A pod fails when installing Azure IoT Operations on an isolated cluster

When installing the Azure IoT Operations components to a cluster, the installation starts and proceeds. However, initialization of one or few of the components (pods) fails.

  1. Identify the failed pod

    kubectl get pods -n azure-iot-operations
  2. Get details about the pod:

    kubectl describe pod [POD NAME] -n azure-iot-operations
  3. Check the container image related information. If the image download fails, check if the domain name of download path is on the allowlist. For example:

    Warning  Failed  3m14s  kubelet  Failed to pull image "…
    

Check the allowlist of Layered Network Management

Layered Network Management blocks traffic if the destination domain isn't on the allowlist.
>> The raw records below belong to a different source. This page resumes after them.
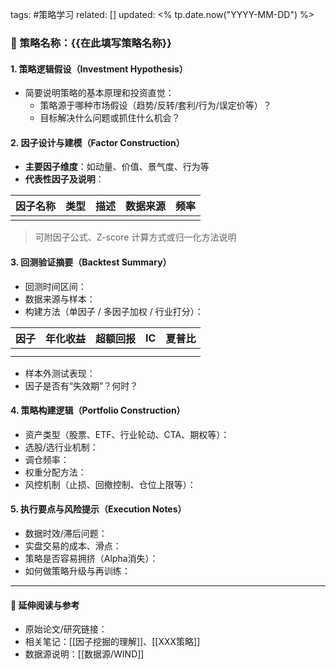 
tags: #策略学习
related: []
updated: <% tp.date.now("YYYY-MM-DD") %>


### 🧠 策略名称：{{在此填写策略名称}}

#### 1. 策略逻辑假设（Investment Hypothesis）

- 简要说明策略的基本原理和投资直觉：
  - 策略源于哪种市场假设（趋势/反转/套利/行为/误定价等）？
  - 目标解决什么问题或抓住什么机会？

#### 2. 因子设计与建模（Factor Construction）

- **主要因子维度**：如动量、价值、景气度、行为等
- **代表性因子及说明**：

| 因子名称 | 类型 | 描述 | 数据来源 | 频率 |
|----------|------|------|----------|------|
|          |      |      |          |      |

> 可附因子公式、Z-score 计算方式或归一化方法说明

#### 3. 回测验证摘要（Backtest Summary）

- 回测时间区间：
- 数据来源与样本：
- 构建方法（单因子 / 多因子加权 / 行业打分）：

| 因子  | 年化收益 | 超额回报 | IC  | 夏普比 |
| --- | ---- | ---- | --- | --- |
|     |      |      |     |     |
|     |      |      |     |     |

- 样本外测试表现：
- 因子是否有“失效期”？何时？

#### 4. 策略构建逻辑（Portfolio Construction）

- 资产类型（股票、ETF、行业轮动、CTA、期权等）：
- 选股/选行业机制：
- 调仓频率：
- 权重分配方法：
- 风控机制（止损、回撤控制、仓位上限等）：

#### 5. 执行要点与风险提示（Execution Notes）

- 数据时效/滞后问题：
- 实盘交易的成本、滑点：
- 策略是否容易拥挤（Alpha消失）：
- 如何做策略升级与再训练：

---

#### 🔗 延伸阅读与参考

- 原始论文/研究链接：
- 相关笔记：[[因子挖掘的理解]]、[[XXX策略]]
- 数据源说明：[[数据源/WIND]]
  1. Run the following command to list the config maps.

    kubectl get cm -n azure-iot-operations
  2. The output should look like the following example:

    NAME                           DATA   AGE
    aio-lnm-level4-config          1      50s
    aio-lnm-level4-client-config   1      50s
    
  3. The xxx-client-config contains the allowlist. Run:

    kubectl get cm aio-lnm-level4-client-config -o yaml
  4. All the allowed domains are listed in the output.
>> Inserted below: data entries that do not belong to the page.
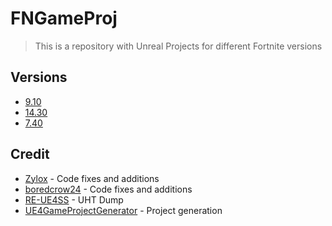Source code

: # FNGameProj

> This is a repository with Unreal Projects for different Fortnite versions

## Versions

- [9.10](https://github.com/zyloxmods/FNGameProj/tree/9.10)
- [14.30](https://github.com/zyloxmods/FNGameProj/tree/14.30) 
- [7.40](https://github.com/zyloxmods/FNGameProj/tree/7.40)

## Credit

- [Zylox](https://twitter.com/zyloxmods) - Code fixes and additions
- [boredcrow24](https://twitter.com/boredcrow24) - Code fixes and additions
- [RE-UE4SS](https://github.com/UE4SS-RE/RE-UE4SS) - UHT Dump
- [UE4GameProjectGenerator](https://github.com/Buckminsterfullerene02/UE4GameProjectGenerator) - Project generation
Capture Layered Network Management packet trace

In some cases, you might suspect that Layered Network Management instance at the parent level isn't forwarding network traffic to a particular endpoint. Connection to a required endpoint is causing an issue for the service running on your node. It's possible that the service you enabled is trying to connect to a new endpoint after an update. Or you're trying to install a new Arc extension or service that requires connection to endpoints that aren't on the default allowlist. Usually there would be information in the error message to notify the connection failure. However, if there's no clear information about the missing endpoint, you can capture the network traffic on the child node for detailed debugging.

Windows host

  1. Install Wireshark network traffic analyzer on the host.
  2. Run Wireshark and start capturing.
  3. Reproduce the installation or connection failure.
  4. Stop capturing.

Linux host

  1. Run the following command to start capturing:

    sudo tcpdump -W 5 -C 10 -i any -w AIO-deploy -Z root
  2. Reproduce the installation or connection failure.

  3. Stop capturing.

Analyze the packet trace

Use Wireshark to open the trace file. Look for connection failures or unresponsive connections.

  1. Filter the packets with the ip.addr == [IP address] parameter. Input the IP address of your custom DNS service address.
  2. Review the DNS query and response, check if there's a domain name that isn't on the allowlist of Layered Network Management.